Task item
Within the entries below, please retype exactly the lines starting with the line that has "Koviniksennekaankin" and going on through the line that has "staffSiteLink | siteName", but not the pictures.

Extracted entries

=== Begin Enclosure ===

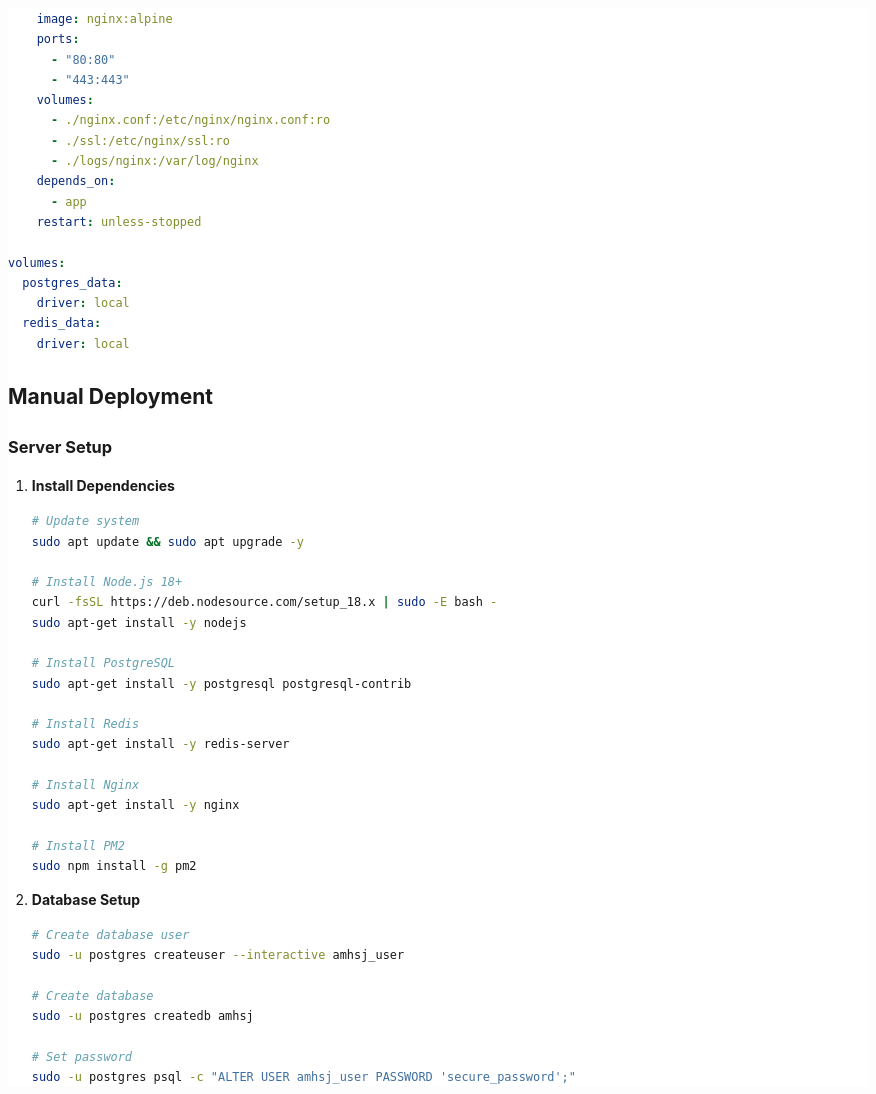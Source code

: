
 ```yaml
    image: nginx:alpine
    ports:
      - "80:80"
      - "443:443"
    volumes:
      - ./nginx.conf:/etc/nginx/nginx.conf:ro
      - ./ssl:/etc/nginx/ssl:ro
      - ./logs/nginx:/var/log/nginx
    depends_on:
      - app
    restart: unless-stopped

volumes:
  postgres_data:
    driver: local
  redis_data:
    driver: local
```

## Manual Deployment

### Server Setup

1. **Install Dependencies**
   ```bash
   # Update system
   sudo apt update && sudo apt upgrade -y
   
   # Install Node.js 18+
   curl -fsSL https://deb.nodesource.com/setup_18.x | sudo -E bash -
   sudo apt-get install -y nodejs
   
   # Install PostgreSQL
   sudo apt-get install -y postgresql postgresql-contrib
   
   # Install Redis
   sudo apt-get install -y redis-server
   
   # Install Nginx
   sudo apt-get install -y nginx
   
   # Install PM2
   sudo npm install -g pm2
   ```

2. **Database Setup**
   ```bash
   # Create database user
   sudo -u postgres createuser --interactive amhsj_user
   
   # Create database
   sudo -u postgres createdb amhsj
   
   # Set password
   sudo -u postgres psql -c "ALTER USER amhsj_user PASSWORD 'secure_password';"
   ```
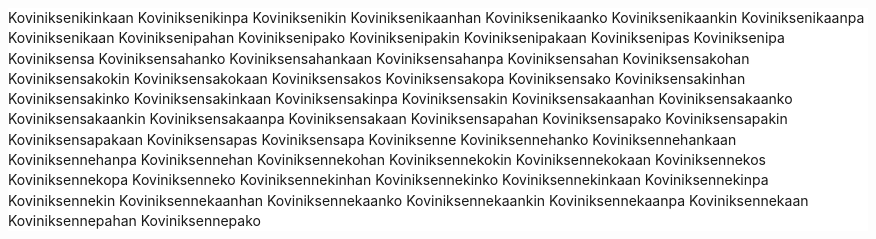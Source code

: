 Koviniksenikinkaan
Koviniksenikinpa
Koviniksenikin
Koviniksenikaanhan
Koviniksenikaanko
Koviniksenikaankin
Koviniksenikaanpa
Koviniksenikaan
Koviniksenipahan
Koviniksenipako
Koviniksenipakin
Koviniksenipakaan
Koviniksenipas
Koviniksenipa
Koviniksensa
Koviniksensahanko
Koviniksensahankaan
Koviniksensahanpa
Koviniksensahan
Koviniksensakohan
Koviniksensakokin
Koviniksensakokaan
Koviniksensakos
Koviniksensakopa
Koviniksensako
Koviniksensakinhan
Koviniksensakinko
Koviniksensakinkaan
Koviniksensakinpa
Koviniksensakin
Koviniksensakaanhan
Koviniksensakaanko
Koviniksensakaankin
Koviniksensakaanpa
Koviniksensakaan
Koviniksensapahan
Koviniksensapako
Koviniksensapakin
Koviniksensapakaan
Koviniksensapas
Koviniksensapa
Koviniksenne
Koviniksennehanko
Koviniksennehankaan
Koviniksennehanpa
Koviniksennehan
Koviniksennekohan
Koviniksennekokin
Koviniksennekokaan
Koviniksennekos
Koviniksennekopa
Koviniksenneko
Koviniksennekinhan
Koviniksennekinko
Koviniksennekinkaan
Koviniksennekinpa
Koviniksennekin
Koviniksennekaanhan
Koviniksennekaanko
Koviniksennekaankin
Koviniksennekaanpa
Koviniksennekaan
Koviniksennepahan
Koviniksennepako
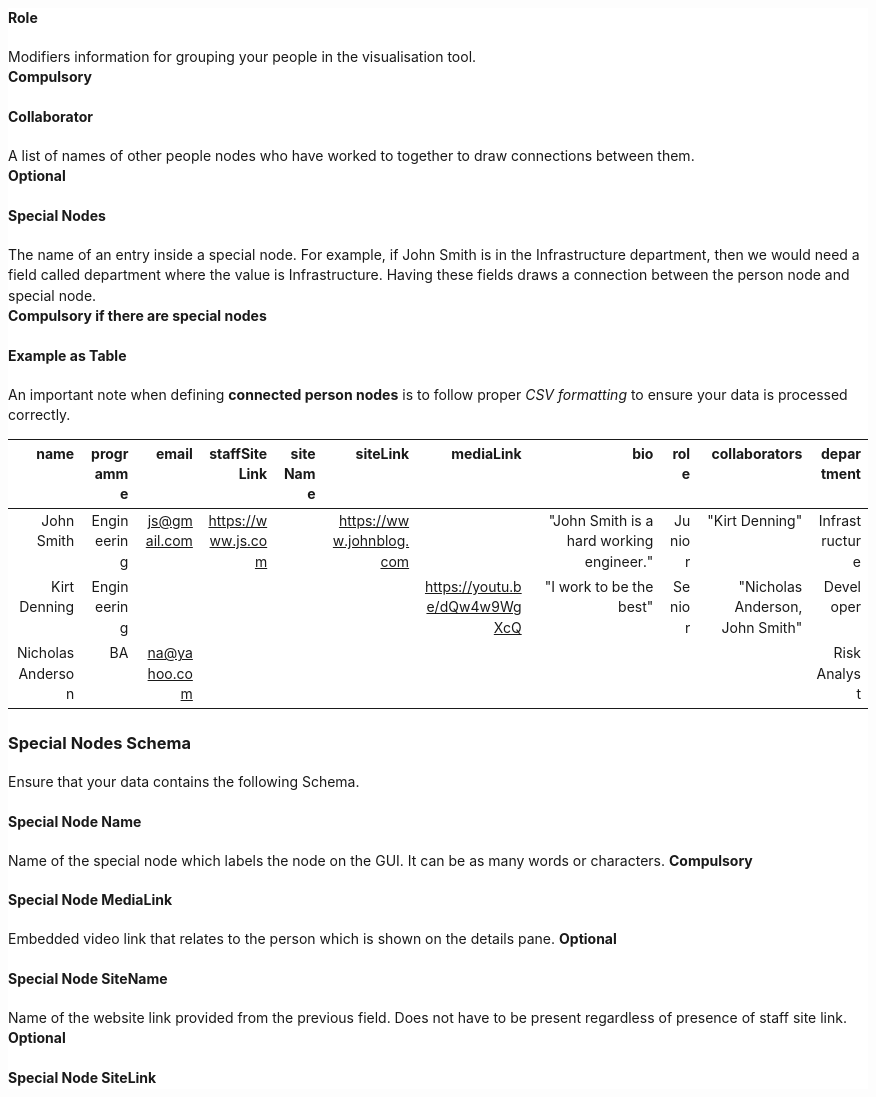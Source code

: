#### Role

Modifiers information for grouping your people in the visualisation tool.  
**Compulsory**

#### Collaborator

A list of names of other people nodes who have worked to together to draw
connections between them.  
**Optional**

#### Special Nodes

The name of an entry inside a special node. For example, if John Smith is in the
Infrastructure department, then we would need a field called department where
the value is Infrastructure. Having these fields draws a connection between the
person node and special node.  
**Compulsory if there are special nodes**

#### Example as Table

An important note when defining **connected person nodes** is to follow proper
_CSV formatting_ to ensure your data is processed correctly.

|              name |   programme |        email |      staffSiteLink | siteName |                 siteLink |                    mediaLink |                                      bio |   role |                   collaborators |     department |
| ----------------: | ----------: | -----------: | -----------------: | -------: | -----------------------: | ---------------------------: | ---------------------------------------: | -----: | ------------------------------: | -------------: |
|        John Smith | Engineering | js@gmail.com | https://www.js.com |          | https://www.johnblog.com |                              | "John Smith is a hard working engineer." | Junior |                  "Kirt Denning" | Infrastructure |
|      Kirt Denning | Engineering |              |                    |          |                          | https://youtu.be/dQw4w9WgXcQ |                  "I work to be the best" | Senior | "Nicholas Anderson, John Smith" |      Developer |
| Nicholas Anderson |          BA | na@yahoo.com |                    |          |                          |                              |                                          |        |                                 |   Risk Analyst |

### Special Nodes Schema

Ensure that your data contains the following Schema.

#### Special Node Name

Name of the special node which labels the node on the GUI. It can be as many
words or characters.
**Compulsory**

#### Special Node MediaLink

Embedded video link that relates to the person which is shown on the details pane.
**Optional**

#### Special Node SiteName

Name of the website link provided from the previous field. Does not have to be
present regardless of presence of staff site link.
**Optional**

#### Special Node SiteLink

=== End Enclosure ===
=== Begin Enclosure ===

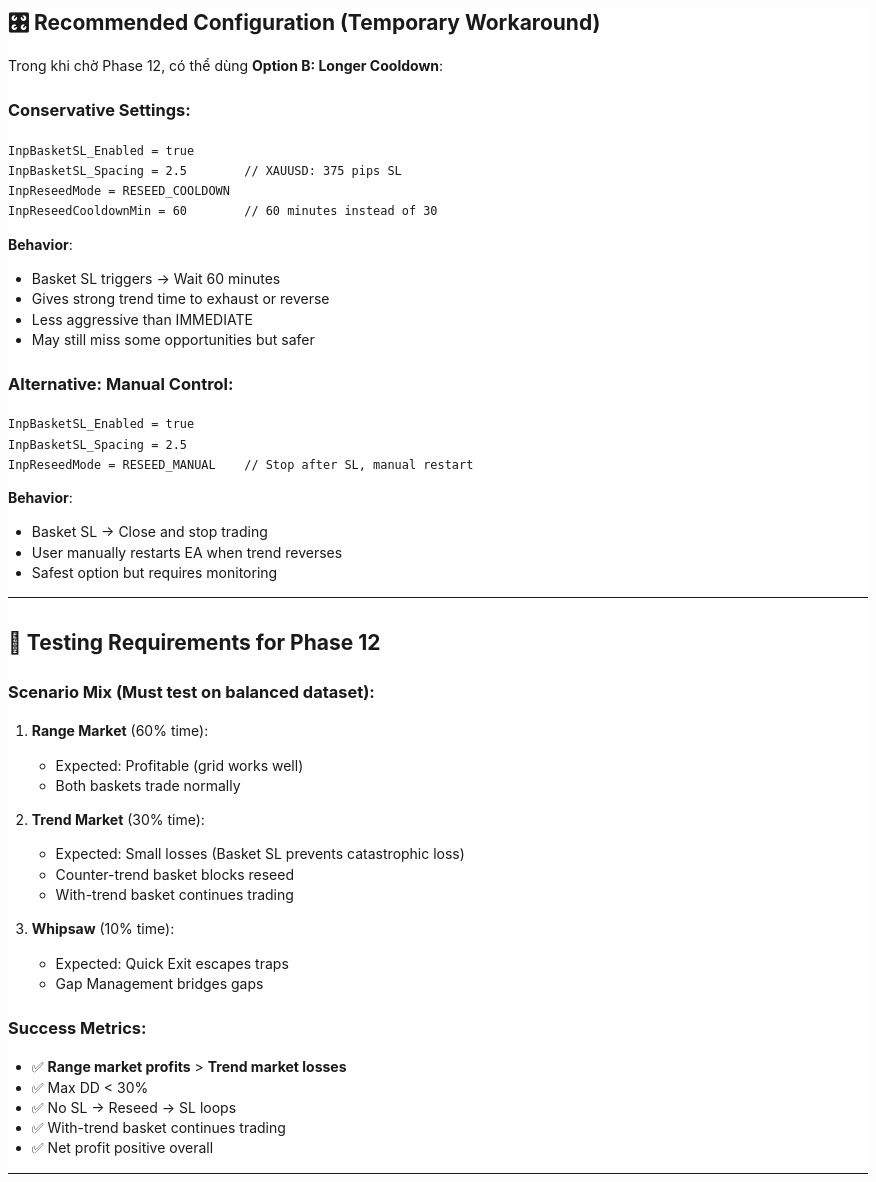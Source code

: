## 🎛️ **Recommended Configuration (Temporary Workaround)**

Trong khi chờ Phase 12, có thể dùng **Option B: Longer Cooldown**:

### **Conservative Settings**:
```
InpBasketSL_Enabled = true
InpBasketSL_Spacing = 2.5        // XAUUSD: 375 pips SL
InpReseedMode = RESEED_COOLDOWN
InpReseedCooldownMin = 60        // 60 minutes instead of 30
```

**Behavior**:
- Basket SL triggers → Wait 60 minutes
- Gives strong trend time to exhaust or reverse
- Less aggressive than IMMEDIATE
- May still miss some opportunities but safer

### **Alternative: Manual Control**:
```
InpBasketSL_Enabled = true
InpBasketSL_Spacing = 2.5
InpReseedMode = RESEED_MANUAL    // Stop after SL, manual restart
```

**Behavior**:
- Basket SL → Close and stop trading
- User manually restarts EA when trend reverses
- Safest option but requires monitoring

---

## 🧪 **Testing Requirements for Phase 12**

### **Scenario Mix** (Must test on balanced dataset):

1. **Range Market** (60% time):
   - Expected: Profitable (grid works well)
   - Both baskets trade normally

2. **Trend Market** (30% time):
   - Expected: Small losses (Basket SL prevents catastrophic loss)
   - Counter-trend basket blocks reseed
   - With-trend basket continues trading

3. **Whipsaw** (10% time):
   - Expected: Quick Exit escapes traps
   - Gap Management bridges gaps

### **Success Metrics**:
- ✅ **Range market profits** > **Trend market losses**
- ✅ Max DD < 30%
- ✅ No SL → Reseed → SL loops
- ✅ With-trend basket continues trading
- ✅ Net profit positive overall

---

=== End Enclosure ===

Answer for the task
Koviniksennekaankin
Koviniksennekaanpa
Koviniksennekaan
Koviniksennepahan
Koviniksennepako
Source code

:#### Role

Modifiers information for grouping your people in the visualisation tool.  
**Compulsory**

#### Collaborator

A list of names of other people nodes who have worked to together to draw
connections between them.  
**Optional**

#### Special Nodes

The name of an entry inside a special node. For example, if John Smith is in the
Infrastructure department, then we would need a field called department where
the value is Infrastructure. Having these fields draws a connection between the
person node and special node.  
**Compulsory if there are special nodes**

#### Example as Table

An important note when defining **connected person nodes** is to follow proper
_CSV formatting_ to ensure your data is processed correctly.

|              name |   programme |        email |      staffSiteLink | siteName |                 siteLink |                    mediaLink |                                      bio |   role |                   collaborators |     department |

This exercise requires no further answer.